Write out exactly the lines of the entries below from the one holding "<p>12.2. mark that" to the one holding "<p>13. SAULĖ IS must:</p>", inclusive, and leave out all other lines.

-------------------------

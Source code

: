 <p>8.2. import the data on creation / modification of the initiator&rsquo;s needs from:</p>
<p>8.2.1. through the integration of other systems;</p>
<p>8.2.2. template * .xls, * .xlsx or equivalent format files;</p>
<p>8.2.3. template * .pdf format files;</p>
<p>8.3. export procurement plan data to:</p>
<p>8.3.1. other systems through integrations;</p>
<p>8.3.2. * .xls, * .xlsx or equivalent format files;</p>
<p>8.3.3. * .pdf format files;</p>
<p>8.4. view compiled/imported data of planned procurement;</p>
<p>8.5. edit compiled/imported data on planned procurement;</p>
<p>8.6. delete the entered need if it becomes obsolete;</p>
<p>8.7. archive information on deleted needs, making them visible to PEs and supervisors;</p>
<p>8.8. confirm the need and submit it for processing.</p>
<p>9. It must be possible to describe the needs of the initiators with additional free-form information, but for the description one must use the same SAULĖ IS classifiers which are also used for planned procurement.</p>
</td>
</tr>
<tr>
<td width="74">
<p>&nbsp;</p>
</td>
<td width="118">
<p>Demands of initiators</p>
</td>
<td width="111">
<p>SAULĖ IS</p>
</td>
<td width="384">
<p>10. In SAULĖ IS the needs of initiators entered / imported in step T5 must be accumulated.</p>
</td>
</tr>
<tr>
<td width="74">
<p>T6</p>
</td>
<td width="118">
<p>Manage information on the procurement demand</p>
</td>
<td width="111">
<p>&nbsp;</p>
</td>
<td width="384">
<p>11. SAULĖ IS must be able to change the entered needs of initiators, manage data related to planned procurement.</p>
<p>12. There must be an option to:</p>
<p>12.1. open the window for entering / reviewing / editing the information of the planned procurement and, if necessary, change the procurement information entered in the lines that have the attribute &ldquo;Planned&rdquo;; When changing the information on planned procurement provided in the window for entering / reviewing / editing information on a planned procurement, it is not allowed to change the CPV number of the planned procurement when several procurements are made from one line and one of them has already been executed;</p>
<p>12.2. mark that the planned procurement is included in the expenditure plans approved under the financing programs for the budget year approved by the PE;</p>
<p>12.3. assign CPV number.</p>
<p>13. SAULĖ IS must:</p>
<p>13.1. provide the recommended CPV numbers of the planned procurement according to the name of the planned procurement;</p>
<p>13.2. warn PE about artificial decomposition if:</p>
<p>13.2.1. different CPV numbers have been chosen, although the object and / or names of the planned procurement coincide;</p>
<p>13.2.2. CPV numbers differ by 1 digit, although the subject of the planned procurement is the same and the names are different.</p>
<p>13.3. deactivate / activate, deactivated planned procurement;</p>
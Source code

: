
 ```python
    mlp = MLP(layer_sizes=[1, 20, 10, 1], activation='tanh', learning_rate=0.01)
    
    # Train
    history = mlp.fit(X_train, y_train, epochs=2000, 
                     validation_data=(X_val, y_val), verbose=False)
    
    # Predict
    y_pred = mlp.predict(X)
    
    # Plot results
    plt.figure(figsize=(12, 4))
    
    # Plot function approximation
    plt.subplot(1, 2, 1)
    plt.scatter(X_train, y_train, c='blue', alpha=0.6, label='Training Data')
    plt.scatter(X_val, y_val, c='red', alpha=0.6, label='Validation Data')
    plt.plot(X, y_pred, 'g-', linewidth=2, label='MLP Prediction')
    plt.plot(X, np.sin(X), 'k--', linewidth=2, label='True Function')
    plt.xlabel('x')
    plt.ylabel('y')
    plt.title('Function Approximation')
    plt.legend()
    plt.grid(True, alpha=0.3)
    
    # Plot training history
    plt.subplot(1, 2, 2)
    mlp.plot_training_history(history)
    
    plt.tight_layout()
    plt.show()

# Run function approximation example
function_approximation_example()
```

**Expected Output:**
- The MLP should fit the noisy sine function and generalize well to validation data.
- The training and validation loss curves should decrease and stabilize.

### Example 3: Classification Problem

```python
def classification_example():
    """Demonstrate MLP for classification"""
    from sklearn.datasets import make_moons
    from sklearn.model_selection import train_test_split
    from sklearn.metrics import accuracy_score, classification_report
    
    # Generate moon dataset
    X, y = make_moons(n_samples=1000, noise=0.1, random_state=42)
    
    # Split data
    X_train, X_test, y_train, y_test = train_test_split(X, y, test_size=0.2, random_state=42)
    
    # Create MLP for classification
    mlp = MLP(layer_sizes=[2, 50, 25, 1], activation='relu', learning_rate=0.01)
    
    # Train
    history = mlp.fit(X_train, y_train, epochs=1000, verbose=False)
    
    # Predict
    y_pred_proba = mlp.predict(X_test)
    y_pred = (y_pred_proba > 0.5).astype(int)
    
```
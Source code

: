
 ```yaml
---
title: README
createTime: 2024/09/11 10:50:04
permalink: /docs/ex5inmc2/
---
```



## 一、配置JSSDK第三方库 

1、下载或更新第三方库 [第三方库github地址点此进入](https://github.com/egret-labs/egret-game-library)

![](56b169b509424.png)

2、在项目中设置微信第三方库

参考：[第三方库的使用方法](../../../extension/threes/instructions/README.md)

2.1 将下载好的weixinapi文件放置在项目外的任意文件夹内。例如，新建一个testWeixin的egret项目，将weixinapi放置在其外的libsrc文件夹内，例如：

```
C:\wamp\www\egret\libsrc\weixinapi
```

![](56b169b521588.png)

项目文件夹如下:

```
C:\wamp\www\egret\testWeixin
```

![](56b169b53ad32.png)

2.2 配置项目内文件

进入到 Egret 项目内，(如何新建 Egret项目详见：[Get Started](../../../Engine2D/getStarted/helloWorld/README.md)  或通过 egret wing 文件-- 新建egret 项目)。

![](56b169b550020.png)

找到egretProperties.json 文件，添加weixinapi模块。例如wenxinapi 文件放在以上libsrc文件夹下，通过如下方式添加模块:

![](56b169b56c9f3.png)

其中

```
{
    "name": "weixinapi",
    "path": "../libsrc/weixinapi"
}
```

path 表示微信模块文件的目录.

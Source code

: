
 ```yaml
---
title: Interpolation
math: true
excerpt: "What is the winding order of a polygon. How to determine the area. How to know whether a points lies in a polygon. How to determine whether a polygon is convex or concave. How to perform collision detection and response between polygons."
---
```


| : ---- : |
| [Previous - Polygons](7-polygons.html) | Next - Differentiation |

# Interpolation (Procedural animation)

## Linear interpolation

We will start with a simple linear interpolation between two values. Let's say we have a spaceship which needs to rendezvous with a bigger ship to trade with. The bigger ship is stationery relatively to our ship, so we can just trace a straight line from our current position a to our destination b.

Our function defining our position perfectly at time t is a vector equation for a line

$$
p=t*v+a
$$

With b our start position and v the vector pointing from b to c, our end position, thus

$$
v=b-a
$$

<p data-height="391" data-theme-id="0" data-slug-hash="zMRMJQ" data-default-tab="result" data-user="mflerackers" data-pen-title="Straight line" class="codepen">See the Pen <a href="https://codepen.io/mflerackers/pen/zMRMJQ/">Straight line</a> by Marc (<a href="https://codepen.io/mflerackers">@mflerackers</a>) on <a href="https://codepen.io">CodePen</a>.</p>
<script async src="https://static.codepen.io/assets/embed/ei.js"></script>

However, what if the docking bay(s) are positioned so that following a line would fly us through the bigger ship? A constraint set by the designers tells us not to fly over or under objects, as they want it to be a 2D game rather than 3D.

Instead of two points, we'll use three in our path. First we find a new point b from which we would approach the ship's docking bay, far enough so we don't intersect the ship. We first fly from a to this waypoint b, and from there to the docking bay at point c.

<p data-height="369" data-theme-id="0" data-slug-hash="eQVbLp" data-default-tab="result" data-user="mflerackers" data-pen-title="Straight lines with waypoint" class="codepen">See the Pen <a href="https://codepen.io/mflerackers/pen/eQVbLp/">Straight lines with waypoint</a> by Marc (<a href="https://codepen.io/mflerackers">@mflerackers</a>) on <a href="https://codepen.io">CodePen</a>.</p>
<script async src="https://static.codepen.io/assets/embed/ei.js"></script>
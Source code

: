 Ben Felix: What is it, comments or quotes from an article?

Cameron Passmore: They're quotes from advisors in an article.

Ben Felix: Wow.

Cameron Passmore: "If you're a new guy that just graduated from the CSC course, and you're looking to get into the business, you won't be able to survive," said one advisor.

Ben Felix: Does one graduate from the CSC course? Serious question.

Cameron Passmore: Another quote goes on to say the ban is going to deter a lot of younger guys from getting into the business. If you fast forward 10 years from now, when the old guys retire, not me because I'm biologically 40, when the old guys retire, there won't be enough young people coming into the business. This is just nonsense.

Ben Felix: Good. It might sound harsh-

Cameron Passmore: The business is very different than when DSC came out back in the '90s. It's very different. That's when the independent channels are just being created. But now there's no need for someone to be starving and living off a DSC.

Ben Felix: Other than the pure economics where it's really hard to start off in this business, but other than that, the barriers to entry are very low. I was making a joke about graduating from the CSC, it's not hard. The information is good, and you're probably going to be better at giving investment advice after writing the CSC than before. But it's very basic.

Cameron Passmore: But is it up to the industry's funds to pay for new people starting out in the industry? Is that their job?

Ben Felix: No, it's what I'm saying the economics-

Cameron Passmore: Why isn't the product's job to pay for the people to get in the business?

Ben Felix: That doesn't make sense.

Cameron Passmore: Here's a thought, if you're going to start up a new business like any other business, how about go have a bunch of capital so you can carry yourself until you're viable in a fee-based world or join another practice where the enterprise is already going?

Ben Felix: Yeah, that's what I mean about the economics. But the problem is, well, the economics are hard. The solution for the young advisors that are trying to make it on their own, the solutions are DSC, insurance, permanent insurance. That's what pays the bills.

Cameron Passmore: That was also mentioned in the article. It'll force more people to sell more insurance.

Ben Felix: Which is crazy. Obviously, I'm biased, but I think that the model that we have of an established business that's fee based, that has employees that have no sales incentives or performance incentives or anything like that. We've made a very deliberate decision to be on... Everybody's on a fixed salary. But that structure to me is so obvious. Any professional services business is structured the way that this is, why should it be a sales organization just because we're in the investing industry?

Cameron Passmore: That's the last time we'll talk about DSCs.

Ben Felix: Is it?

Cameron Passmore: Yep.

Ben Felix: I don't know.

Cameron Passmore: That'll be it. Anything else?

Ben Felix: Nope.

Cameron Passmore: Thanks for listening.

-------------------------

• _Answer for the task_
<p>12.2. mark that the planned procurement is included in the expenditure plans approved under the financing programs for the budget year approved by the PE;</p>
<p>12.3. assign CPV number.</p>
<p>13. SAULĖ IS must:</p>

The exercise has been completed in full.